Ministers hope the scheme will lead to a rapid shift away from investment in polluting industries and help drive progress towards the Government’s target of making the UK carbon neutral by 2050.
The Treasury said the plan would make the City ‘the world’s first net zero-aligned financial centre’.
But the compulsion is likely to prove controversial with some, and could have big consequences for firms in sectors such as oil, gas and mining – BP, Shell and mining giants Rio Tinto and Glencore are among those listed in London.
The Confederation of British Industry gave the idea a cautious welcome last night, saying business was already ‘upping its game’.
But the trade body warned it was vital ministers work with colleagues abroad to produce ‘globally consistent’ rules to prevent British-based firms being penalised.
Rain Newton-Smith, CBI chief economist, said the moves were ‘steps in the right direction’ but that it was critical they did not apply only in the UK.
‘These need to be followed up with further action from policy makers to develop globally consistent climate and sustainability disclosure standards,’ she said.
Sam Alvis, of the Green Alliance, said ‘trillions of dollars are still flowing to fossil fuels every day and voluntary measures have not got us far enough’.
He added the new system would have to have ‘strict criteria with legal bite’.
He told the conference more public investment is needed to fight climate change, but that governments also need help from the private sector.
City veteran Alasdair Haynes, chief executive of stock exchange Aquis, said it was ‘good that climate disclosures are put into companies’ reports and accounts’.

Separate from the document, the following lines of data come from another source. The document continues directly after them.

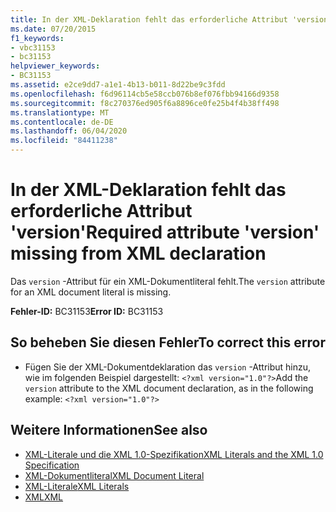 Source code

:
 ```yaml
---
title: In der XML-Deklaration fehlt das erforderliche Attribut 'version'
ms.date: 07/20/2015
f1_keywords:
- vbc31153
- bc31153
helpviewer_keywords:
- BC31153
ms.assetid: e2ce9dd7-a1e1-4b13-b011-8d22be9c3fdd
ms.openlocfilehash: f6d96114cb5e58ccb076b8ef076fbb94166d9358
ms.sourcegitcommit: f8c270376ed905f6a8896ce0fe25b4f4b38ff498
ms.translationtype: MT
ms.contentlocale: de-DE
ms.lasthandoff: 06/04/2020
ms.locfileid: "84411238"
---
```

# <a name="required-attribute-version-missing-from-xml-declaration"></a><span data-ttu-id="bf385-102">In der XML-Deklaration fehlt das erforderliche Attribut 'version'</span><span class="sxs-lookup"><span data-stu-id="bf385-102">Required attribute 'version' missing from XML declaration</span></span>
<span data-ttu-id="bf385-103">Das `version` -Attribut für ein XML-Dokumentliteral fehlt.</span><span class="sxs-lookup"><span data-stu-id="bf385-103">The `version` attribute for an XML document literal is missing.</span></span>  
  
 <span data-ttu-id="bf385-104">**Fehler-ID:** BC31153</span><span class="sxs-lookup"><span data-stu-id="bf385-104">**Error ID:** BC31153</span></span>  
  
## <a name="to-correct-this-error"></a><span data-ttu-id="bf385-105">So beheben Sie diesen Fehler</span><span class="sxs-lookup"><span data-stu-id="bf385-105">To correct this error</span></span>  
  
- <span data-ttu-id="bf385-106">Fügen Sie der XML-Dokumentdeklaration das `version` -Attribut hinzu, wie im folgenden Beispiel dargestellt: `<?xml version="1.0"?>`</span><span class="sxs-lookup"><span data-stu-id="bf385-106">Add the `version` attribute to the XML document declaration, as in the following example: `<?xml version="1.0"?>`</span></span>  
  
## <a name="see-also"></a><span data-ttu-id="bf385-107">Weitere Informationen</span><span class="sxs-lookup"><span data-stu-id="bf385-107">See also</span></span>

- [<span data-ttu-id="bf385-108">XML-Literale und die XML 1.0-Spezifikation</span><span class="sxs-lookup"><span data-stu-id="bf385-108">XML Literals and the XML 1.0 Specification</span></span>](../programming-guide/language-features/xml/xml-literals-and-the-xml-1-0-specification.md)
- [<span data-ttu-id="bf385-109">XML-Dokumentliteral</span><span class="sxs-lookup"><span data-stu-id="bf385-109">XML Document Literal</span></span>](../language-reference/xml-literals/xml-document-literal.md)
- [<span data-ttu-id="bf385-110">XML-Literale</span><span class="sxs-lookup"><span data-stu-id="bf385-110">XML Literals</span></span>](../language-reference/xml-literals/index.md)
- [<span data-ttu-id="bf385-111">XML</span><span class="sxs-lookup"><span data-stu-id="bf385-111">XML</span></span>](../programming-guide/language-features/xml/index.md)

But he warned: ‘You have to have proportionality. A lot of fast-growing companies are facing high costs to complete their reporting, especially when you look at the detail of what’s needed.’
The arrangement, known as the Glasgow Financial Alliance for Net Zero, will see firms responsible for 40 per cent of all global investment sign up to net zero goals.
Mr Sunak’s deal with 450 of the world’s biggest banks, pension funds and insurance firms will see the assets begin to ‘transition’ to lower carbon sectors.
At present, firms are under no obligation to go green. A recent assessment found barely half of all on the FTSE 100 have made any commitment to move to net zero.
Under the new arrangement, a ‘transition plan taskforce’, composed of industry and academic leaders and regulators, will draw up standards that the plans must meet.
Sources said the quango is designed to prevent firms ‘greenwashing’ their records by adopting meaningless pledges. The rules will be introduced in 2023 following consultation with business.
The package will see trillions of pounds of assets controlled by the City of London redirected away from carbon-intensive sectors like coal and oil towards initiatives such as electric car batteries (stock image)
Mr Sunak also told the world this morning that more public money was needed to fund the global fight against climate change but the private sector needs to step up.
The Chancellor said developed governments are going to meet their six-year-old promise to send $100billion to developing countries in 2023.
He said: ‘While we know we are not yet meeting it soon enough, we will work closely with developing countries to do more and to reach the target soon.’
But he added: ‘Public investment alone isn’t enough, so our second action is to mobilise private finance.’
The Chancellor announced financial institutions controlling 40 per cent of global assets will align themselves to the Paris Agreement’s 1.5C limit for global warming.
He said: ‘Six years ago Paris set the ambition. Today in Glasgow we’re providing the investment we need to deliver that ambition.’
Mr Sunak was speaking ahead of Janet Yellen, the US Treasury Secretary, who said climate change is a huge opportunity for businesses.
She said: ‘The old notions of why the private sector should decarbonise because the planet must be put before profit are no longer universally true.
‘Green technologies have cost curves that continue to plunge, in many cases it is simply cost effective to go green.’
She added: ‘Addressing climate change is the greatest economic opportunity of our time.’